**TASK OBJECTIVE:** Make an exact copy of the lines from the top of the entries below through the line with "this time for". Leave all pictures out.

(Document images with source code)

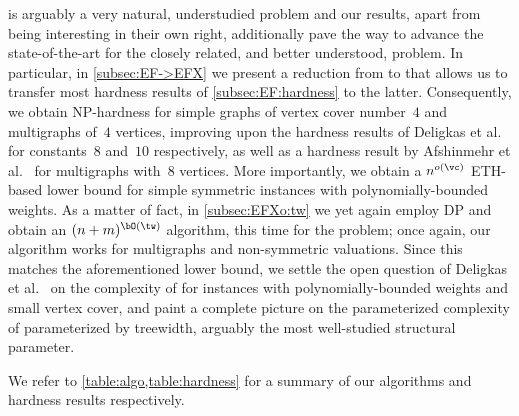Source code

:\documentclass[11pt,letterpaper]{article}
\begin{document}
{\EFo} is arguably a very natural, understudied problem and our results, apart from being interesting in their own right,
additionally pave the way to advance the state-of-the-art for the closely related, and better understood, {\EFXo} problem.
In particular, in \cref{subsec:EF->EFX} we present a reduction from {\EFo} to {\EFXo} that allows us to transfer most hardness results of \cref{subsec:EF:hardness}
to the latter. Consequently, we obtain NP-hardness for simple graphs
of vertex cover number~$4$ and multigraphs of~$4$ vertices, improving upon the hardness results of Deligkas et al.~\cite{ijcai/DeligkasEGK25} for constants~$8$ and~$10$ respectively, as well as a hardness result by Afshinmehr et al.~\cite{AfshinmehrDKMR25} for multigraphs with~$8$ vertices.
More importantly, we obtain a $n^{o(\vc)}$ ETH-based lower bound for simple symmetric instances with polynomially-bounded weights.
As a matter of fact, in \cref{subsec:EFXo:tw} we yet again employ DP and obtain an $(n+m)^{\bO(\tw)}$ algorithm,
this time for the {\EFXmc} problem; once again, our algorithm works for multigraphs and non-symmetric valuations.
Since this matches the aforementioned lower bound, we settle the open question of Deligkas et al.~\cite{ijcai/DeligkasEGK25} on the complexity of {\EFXo} for instances with
polynomially-bounded weights and small vertex cover, and paint a complete picture
on the parameterized complexity of {\EFXo} parameterized by treewidth, arguably the most well-studied structural parameter.

We refer to \cref{table:algo,table:hardness} for a summary of our algorithms and hardness results respectively.
\end{document}
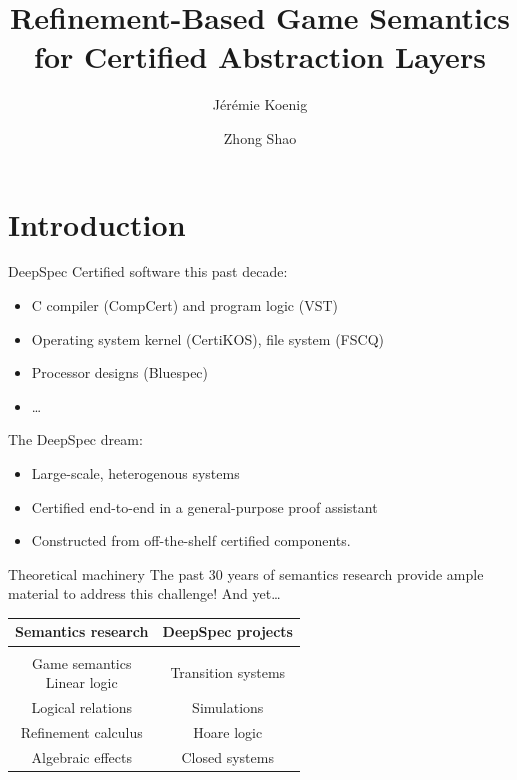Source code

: \documentclass{beamer}
\title{Refinement-Based Game Semantics for
  Certified Abstraction Layers}
\author{J\'er\'emie Koenig \and Zhong Shao}
\begin{document}
\begin{frame}
\titlepage
\end{frame}

\section{Introduction} %

\begin{frame}{DeepSpec} %
  Certified software this past decade:
  \begin{itemize}
    \item C compiler (CompCert) \pause and program logic (VST)
    \pause \item Operating system kernel (CertiKOS)\pause , file system (FSCQ)
    \pause \item Processor designs (Bluespec)
    \pause \item \ldots
  \end{itemize}

  \pause
  The DeepSpec dream:
  \begin{itemize}
    \item Large-scale, heterogenous systems
    \item Certified end-to-end in a general-purpose proof assistant
    \item Constructed from off-the-shelf certified components.
  \end{itemize}
\end{frame}

\begin{frame}{Theoretical machinery} %
  The past 30 years of semantics research
  provide ample material to address this challenge!
  And yet\ldots

  \pause
  \vfill
  \begin{centering}
    \begin{tabular}{cc}
      \hline
      Semantics research &
      DeepSpec projects
      \\
      \hline
      \\
      \pause
      \parbox{.45\textwidth}{
        \centering
        Game semantics \\ Linear logic
      } &
      \pause
      \parbox{.45\textwidth}{
        \centering
        Transition systems
      } \\[1.5em]
      \pause
      Logical relations &
      \pause
      Simulations \\[1.5em]
      \pause
      Refinement calculus &
      \pause
      Hoare logic \\[1.5em]
      \pause
      Algebraic effects &
      \pause
      Closed systems \pause \\[1.5em]
      \hline
    \end{tabular}
  \end{centering}
\end{frame}
\end{document}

**SOLUTION:**
Source code

:\documentclass[11pt,letterpaper]{article}
\begin{document}
{\EFo} is arguably a very natural, understudied problem and our results, apart from being interesting in their own right,
additionally pave the way to advance the state-of-the-art for the closely related, and better understood, {\EFXo} problem.
In particular, in \cref{subsec:EF->EFX} we present a reduction from {\EFo} to {\EFXo} that allows us to transfer most hardness results of \cref{subsec:EF:hardness}
to the latter. Consequently, we obtain NP-hardness for simple graphs
of vertex cover number~$4$ and multigraphs of~$4$ vertices, improving upon the hardness results of Deligkas et al.~\cite{ijcai/DeligkasEGK25} for constants~$8$ and~$10$ respectively, as well as a hardness result by Afshinmehr et al.~\cite{AfshinmehrDKMR25} for multigraphs with~$8$ vertices.
More importantly, we obtain a $n^{o(\vc)}$ ETH-based lower bound for simple symmetric instances with polynomially-bounded weights.
As a matter of fact, in \cref{subsec:EFXo:tw} we yet again employ DP and obtain an $(n+m)^{\bO(\tw)}$ algorithm,
this time for the {\EFXmc} problem; once again, our algorithm works for multigraphs and non-symmetric valuations.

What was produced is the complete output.